Nos fuimos a vivir juntos mi pareja y yo y ahí ya me agobie un poco porque parecía que mi suegra vivía más en mi casa que en la suya propia. Ella decoraba,manejaba,iba en pijama por mi casa. Quería decírselo a mi pareja pero ella siempre estaba ahí y no encontré el momento y claro, me callaba y callaba y la señora encantada conmigo aunque creo que ella sabía que no me sentaba bien que estuviera ahí tanto.

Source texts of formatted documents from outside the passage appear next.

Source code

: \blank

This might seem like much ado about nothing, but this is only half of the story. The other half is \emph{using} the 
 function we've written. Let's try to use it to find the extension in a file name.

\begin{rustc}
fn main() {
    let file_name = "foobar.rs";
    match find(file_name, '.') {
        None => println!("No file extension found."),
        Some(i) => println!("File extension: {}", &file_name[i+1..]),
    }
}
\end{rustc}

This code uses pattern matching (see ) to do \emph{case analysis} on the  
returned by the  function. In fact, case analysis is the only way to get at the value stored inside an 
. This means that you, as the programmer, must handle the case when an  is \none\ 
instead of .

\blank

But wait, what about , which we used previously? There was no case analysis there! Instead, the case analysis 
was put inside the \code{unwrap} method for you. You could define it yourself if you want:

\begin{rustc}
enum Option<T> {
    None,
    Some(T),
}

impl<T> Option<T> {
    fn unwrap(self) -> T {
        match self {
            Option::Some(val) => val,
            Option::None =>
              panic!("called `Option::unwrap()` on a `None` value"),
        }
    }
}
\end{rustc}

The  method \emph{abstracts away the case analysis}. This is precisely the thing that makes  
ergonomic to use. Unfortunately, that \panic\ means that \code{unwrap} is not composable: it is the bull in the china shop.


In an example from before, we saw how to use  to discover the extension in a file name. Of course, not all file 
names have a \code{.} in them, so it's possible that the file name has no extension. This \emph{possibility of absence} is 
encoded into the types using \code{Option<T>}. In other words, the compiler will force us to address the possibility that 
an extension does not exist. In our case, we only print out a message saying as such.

Después de eso me quedé embarazada y ya ahí si reuní el valor para decírselo a mi pareja y poner ciertos límites. Ahí ya cambio un poco la cosa y ni a mí pareja ni a ella les sentó bien. Venían de 7 días a la semana 5. ¿Sabéis lo que es estar echando una siesta y abrir los ojos y ver a tu suegro ahí contemplándote? ¿O ser verano salir desnuda de la ducha y verlos por el pasillo? Situaciones de esas varias.
Ya nació el niño y ya en casa mi pareja me dice que si sus padres pueden venir todos los días a verle ya que es su único nieto. Me niego rotundamente y ya explotó y le digo todo y le amenazó con irme a casa de mis padres si siguen así. Fue un postparto duro para mí. De 7 días semanales venían 4 pero a la hora del baño del bebé era videollamada diaria. Bueno a la hora del baño,a la hora del pecho…a cualquier hora hacían videollamada! Venían 4 días pero eran 5 videollamadas diarias mínimo. Alguna vez me lo despertaban,me decían como y cuando tenía que hacer las cosas, se presentaban sin avisar con el tío,el primo,la vecina en pleno COVID. Me invalidaba como madre.

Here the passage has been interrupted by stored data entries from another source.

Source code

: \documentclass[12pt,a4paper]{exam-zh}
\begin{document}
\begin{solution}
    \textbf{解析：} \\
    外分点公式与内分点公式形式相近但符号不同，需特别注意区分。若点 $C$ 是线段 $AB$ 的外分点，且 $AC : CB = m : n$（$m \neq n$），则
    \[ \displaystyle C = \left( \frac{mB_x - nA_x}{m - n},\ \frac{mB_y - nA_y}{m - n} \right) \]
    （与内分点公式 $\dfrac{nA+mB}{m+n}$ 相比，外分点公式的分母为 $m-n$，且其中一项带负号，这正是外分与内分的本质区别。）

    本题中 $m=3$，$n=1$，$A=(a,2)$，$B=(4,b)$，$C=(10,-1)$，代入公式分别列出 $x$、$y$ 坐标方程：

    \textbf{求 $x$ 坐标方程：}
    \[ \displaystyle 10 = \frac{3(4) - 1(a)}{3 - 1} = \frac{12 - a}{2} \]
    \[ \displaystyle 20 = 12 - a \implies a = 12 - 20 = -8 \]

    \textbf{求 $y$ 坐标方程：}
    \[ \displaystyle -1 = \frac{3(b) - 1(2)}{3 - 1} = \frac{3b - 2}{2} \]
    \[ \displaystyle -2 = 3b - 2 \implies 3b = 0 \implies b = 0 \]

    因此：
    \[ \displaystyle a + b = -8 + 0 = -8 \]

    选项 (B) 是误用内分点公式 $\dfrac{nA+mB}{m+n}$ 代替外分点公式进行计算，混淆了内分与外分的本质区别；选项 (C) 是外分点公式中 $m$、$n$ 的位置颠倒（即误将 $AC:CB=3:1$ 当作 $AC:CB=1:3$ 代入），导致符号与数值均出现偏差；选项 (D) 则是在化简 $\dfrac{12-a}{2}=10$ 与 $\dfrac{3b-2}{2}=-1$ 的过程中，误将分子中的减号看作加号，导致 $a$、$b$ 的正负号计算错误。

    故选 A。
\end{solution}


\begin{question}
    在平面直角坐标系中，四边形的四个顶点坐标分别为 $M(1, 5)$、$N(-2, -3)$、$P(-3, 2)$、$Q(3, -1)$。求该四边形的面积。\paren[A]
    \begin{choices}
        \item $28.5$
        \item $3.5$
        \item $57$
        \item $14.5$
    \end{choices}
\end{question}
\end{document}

Hablé con mis padres y me iba a ir pero mi pareja me prometió cambios y le creí. De 7 días venían 2 y las videollamadas seguían a diario varias. Esos fueron los cambios que vi. Llegados a este punto ya era mala.

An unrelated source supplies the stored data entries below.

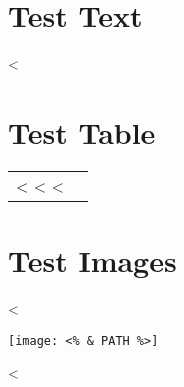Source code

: \documentclass[a4paper,landscape]{article}
\begin{document}
\section{Test Text}

<%

\section{Test Table}


\begin{tabular}{|l|l|}
\hline
<%
<%
\hline
<%
\end{tabular}

\section{Test Images}

<%
\begin{center}
\texttt{[image: <\% \& PATH \%>]}
\end{center}
<%
\end{document}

Un día estábamos en casa discutiendo mi pareja y yo como cualquier otra pareja sobre la economía familiar y resulta que ella estaba en la puerta poniendo la oreja. Llama al timbre,pasa y le dice a mí pareja que el no tiene que aguantar esto e insultándome y que se iba con ella. Mi pareja sin rechistar se fue con ella y luego volvió. El tiene 36 años,todo sea dicho y parecía un niño haciendo caso a su mamá. Me partió el alma que hiciera eso. Ya dejaron de venir y lo que hace mi pareja es bajar al niño todos los domingos llueva o nieve, sin excepciones. No podemos hacer ningún plan el domingo y lógicamente yo a su casa no voy ni ella viene aquí.
A veces hemos ido a tomar algo con ella o dar una vuelta pero se la ve la cara de asco que me tiene. Ahora soy una villana,un demonio,mala malísima. Pero mi pregunta es ¿Que la he echo? ¿Que veis que yo he podido hacer aquí para que me tenga tanto asco?
Esas preguntas le hago a mi pareja y no me las sabe responder.
En parte me siento aliviada por no tener que verla pero no quiero estar en esta guerra silenciosa y absurda con una señora que me adoraba y ahora me odia.